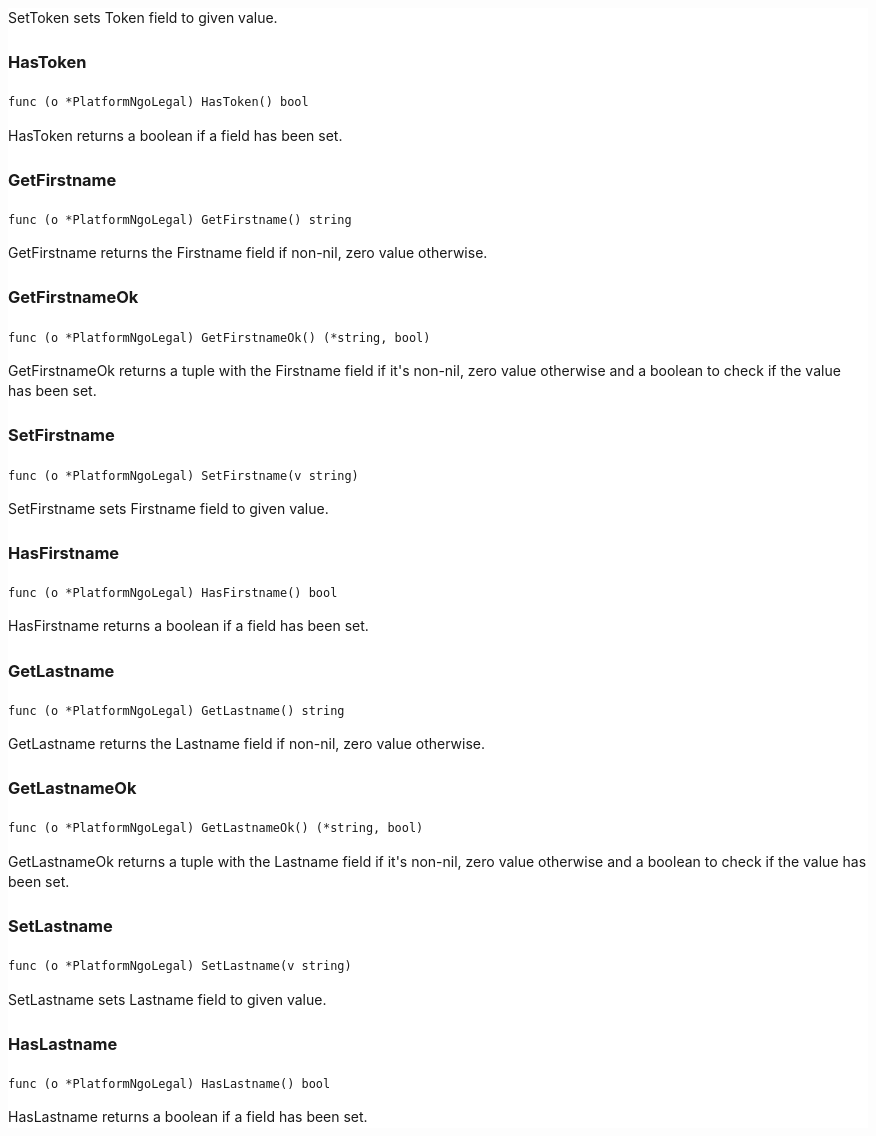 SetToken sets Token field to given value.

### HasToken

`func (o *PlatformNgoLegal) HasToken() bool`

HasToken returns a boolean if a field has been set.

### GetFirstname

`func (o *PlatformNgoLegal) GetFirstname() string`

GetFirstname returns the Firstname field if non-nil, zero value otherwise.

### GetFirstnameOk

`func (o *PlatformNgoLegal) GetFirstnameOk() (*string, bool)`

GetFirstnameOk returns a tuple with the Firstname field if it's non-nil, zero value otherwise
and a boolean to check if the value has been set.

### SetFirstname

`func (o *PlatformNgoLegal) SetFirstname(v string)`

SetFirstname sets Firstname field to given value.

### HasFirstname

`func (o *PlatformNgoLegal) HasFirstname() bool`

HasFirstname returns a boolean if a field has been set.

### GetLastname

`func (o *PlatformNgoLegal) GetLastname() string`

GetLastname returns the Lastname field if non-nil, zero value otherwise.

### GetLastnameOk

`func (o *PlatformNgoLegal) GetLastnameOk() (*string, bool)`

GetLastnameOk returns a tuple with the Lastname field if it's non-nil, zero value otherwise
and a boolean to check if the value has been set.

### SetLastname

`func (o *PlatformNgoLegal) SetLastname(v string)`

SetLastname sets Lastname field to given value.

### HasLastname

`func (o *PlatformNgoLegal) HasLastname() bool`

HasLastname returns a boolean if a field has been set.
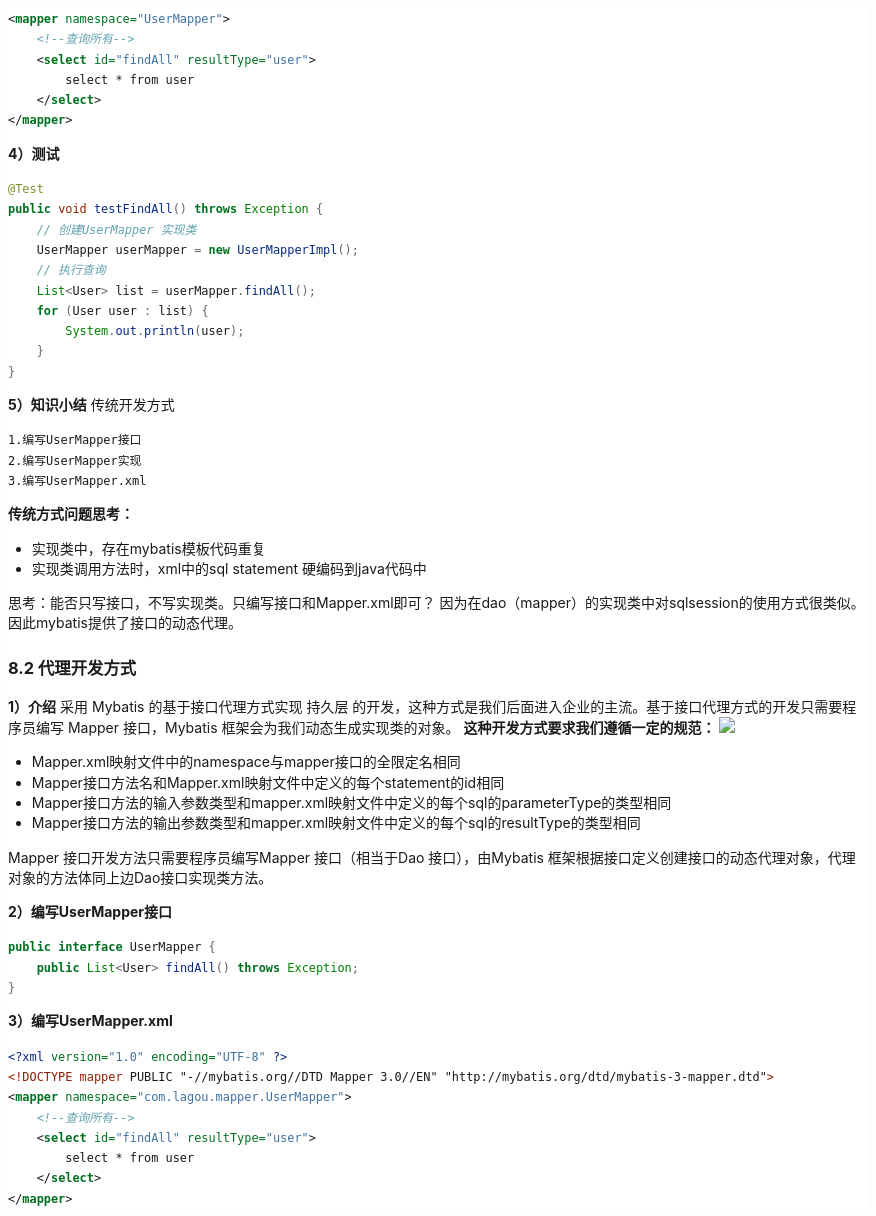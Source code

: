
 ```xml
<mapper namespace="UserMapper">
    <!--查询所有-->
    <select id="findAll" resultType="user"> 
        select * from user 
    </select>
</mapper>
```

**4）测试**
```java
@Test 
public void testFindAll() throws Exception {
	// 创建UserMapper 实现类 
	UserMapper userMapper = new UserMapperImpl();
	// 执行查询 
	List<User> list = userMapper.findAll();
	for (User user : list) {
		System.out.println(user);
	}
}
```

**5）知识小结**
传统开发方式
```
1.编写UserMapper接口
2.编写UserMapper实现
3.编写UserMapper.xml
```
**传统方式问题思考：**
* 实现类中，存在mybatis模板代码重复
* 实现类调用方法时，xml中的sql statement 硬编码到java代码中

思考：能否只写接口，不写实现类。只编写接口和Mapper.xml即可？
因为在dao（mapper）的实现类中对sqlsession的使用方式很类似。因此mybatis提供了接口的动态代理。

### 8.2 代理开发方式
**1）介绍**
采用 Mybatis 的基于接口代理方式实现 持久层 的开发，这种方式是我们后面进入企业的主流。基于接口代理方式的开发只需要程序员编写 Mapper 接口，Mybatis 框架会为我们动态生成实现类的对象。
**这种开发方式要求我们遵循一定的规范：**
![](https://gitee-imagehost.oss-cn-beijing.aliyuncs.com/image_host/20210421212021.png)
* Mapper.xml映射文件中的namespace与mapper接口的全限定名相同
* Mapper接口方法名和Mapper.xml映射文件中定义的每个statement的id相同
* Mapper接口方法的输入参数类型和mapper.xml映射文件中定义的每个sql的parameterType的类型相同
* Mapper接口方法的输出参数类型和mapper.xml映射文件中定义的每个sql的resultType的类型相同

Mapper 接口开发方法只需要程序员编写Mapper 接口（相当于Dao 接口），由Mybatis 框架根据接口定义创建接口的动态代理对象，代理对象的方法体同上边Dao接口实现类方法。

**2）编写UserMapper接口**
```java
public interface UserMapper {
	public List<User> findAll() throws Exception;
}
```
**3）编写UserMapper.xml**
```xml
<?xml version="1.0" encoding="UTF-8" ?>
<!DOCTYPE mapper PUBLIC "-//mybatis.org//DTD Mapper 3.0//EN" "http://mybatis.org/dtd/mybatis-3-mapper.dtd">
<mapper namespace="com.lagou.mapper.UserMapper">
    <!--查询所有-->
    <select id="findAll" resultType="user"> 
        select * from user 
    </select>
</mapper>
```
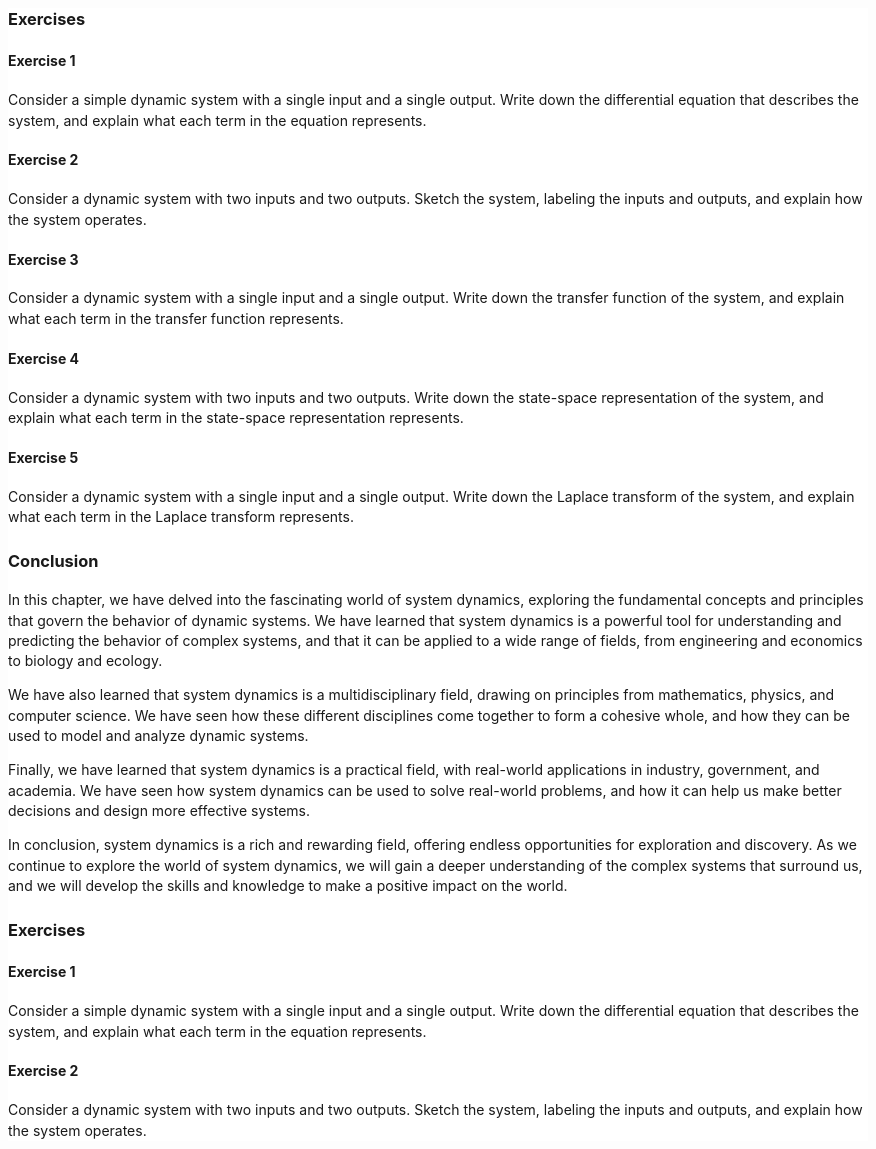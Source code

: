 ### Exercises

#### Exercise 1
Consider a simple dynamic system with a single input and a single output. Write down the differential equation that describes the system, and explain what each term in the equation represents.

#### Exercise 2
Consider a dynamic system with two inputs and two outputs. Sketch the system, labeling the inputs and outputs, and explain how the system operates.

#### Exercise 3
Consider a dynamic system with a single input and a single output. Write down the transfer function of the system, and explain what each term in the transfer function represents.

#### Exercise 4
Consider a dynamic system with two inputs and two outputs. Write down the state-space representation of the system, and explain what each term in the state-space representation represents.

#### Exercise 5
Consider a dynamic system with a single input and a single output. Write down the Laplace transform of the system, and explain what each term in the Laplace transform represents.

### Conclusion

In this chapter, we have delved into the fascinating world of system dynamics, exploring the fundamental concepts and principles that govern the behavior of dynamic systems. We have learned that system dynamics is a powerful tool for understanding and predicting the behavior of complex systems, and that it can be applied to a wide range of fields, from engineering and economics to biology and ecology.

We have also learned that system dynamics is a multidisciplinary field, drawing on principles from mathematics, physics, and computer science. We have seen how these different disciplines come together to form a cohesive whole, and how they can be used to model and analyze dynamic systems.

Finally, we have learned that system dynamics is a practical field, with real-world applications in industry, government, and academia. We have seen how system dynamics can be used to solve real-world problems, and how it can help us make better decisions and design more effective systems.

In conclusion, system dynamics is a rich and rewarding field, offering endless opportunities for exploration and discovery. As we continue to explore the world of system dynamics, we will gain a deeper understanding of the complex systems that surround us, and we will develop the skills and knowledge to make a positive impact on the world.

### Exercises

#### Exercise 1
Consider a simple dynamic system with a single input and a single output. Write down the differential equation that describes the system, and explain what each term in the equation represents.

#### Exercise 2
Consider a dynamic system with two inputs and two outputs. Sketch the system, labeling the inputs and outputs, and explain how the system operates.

******************************

WHAT YOU ARE ASKED TO DO
Where a line of the entries contains "make", report that line.

EXERCISE SOLUTION
Finally, we have learned that system dynamics is a practical field, with real-world applications in industry, government, and academia. We have seen how system dynamics can be used to solve real-world problems, and how it can help us make better decisions and design more effective systems.
In conclusion, system dynamics is a rich and rewarding field, offering endless opportunities for exploration and discovery. As we continue to explore the world of system dynamics, we will gain a deeper understanding of the complex systems that surround us, and we will develop the skills and knowledge to make a positive impact on the world.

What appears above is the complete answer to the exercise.